→ **Requirement**: Only the text of the entries below should appear in your exact transcription; leave out every picture.

→ **Data extract**:
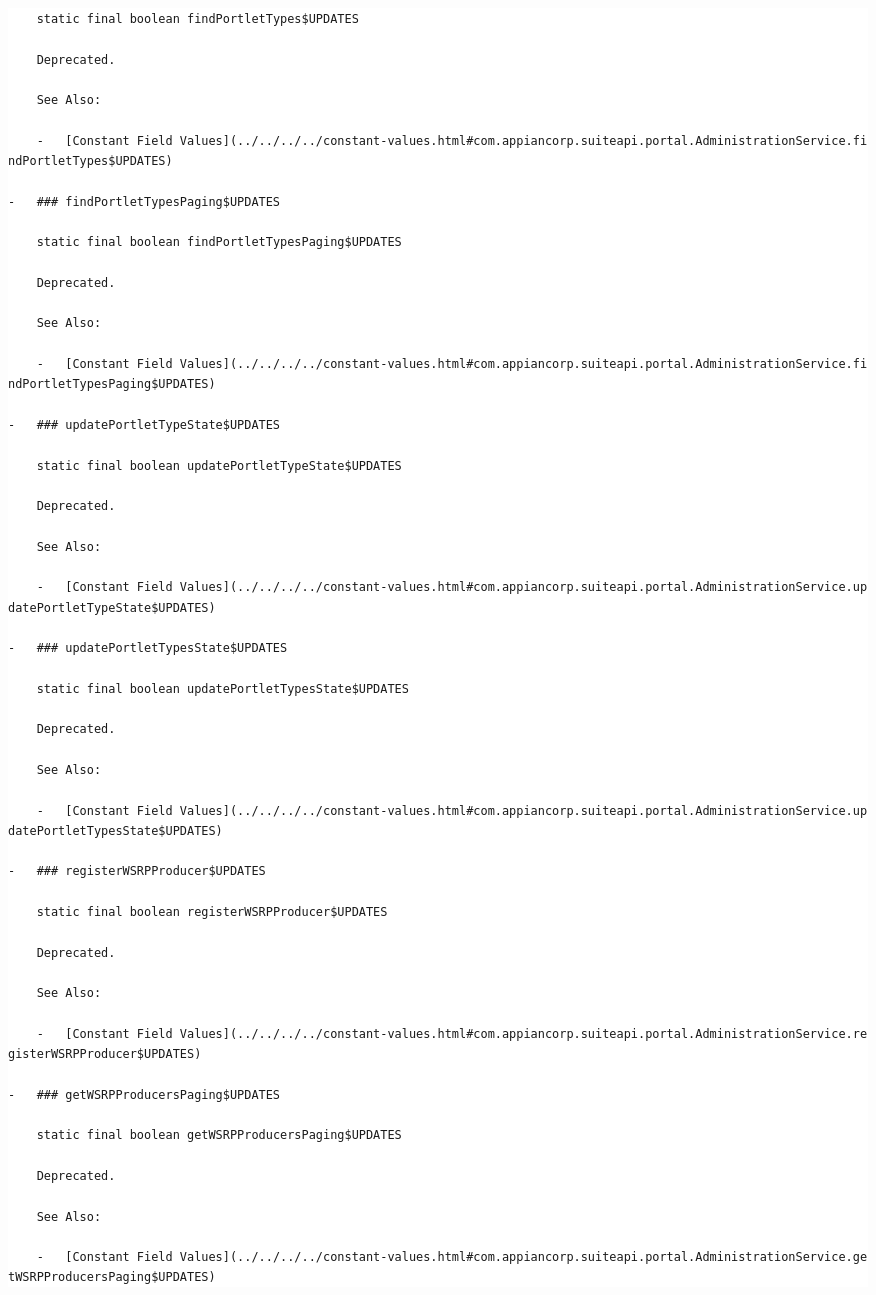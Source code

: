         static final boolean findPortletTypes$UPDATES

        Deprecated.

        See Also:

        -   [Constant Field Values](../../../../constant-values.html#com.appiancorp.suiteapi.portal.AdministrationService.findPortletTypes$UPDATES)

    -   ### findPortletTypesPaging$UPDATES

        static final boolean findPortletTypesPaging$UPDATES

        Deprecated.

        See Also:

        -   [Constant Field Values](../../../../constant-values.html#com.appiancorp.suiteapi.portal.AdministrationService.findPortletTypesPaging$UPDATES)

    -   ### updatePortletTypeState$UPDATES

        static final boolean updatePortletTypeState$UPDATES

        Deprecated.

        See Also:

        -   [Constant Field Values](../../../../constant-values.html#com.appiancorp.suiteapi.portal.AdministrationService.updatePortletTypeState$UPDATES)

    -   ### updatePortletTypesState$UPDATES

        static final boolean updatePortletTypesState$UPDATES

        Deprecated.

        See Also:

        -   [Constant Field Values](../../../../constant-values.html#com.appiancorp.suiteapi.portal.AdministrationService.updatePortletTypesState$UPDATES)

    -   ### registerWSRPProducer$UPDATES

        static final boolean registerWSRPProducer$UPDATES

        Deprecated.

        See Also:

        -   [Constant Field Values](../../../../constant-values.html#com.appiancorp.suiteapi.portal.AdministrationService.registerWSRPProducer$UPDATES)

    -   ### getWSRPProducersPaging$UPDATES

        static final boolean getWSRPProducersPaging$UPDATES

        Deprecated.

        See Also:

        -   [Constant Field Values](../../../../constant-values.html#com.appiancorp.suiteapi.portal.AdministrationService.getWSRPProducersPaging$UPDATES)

→ **Solved problem**:
Source code

:         static final boolean findPortletTypes$UPDATES

        Deprecated.

        See Also:

        -   [Constant Field Values](../../../../constant-values.html#com.appiancorp.suiteapi.portal.AdministrationService.findPortletTypes$UPDATES)

    -   ### findPortletTypesPaging$UPDATES

        static final boolean findPortletTypesPaging$UPDATES

        Deprecated.

        See Also:

        -   [Constant Field Values](../../../../constant-values.html#com.appiancorp.suiteapi.portal.AdministrationService.findPortletTypesPaging$UPDATES)

    -   ### updatePortletTypeState$UPDATES

        static final boolean updatePortletTypeState$UPDATES

        Deprecated.

        See Also:

        -   [Constant Field Values](../../../../constant-values.html#com.appiancorp.suiteapi.portal.AdministrationService.updatePortletTypeState$UPDATES)

    -   ### updatePortletTypesState$UPDATES

        static final boolean updatePortletTypesState$UPDATES

        Deprecated.

        See Also:

        -   [Constant Field Values](../../../../constant-values.html#com.appiancorp.suiteapi.portal.AdministrationService.updatePortletTypesState$UPDATES)

    -   ### registerWSRPProducer$UPDATES

        static final boolean registerWSRPProducer$UPDATES

        Deprecated.

        See Also:

        -   [Constant Field Values](../../../../constant-values.html#com.appiancorp.suiteapi.portal.AdministrationService.registerWSRPProducer$UPDATES)

    -   ### getWSRPProducersPaging$UPDATES

        static final boolean getWSRPProducersPaging$UPDATES

        Deprecated.

        See Also:

        -   [Constant Field Values](../../../../constant-values.html#com.appiancorp.suiteapi.portal.AdministrationService.getWSRPProducersPaging$UPDATES)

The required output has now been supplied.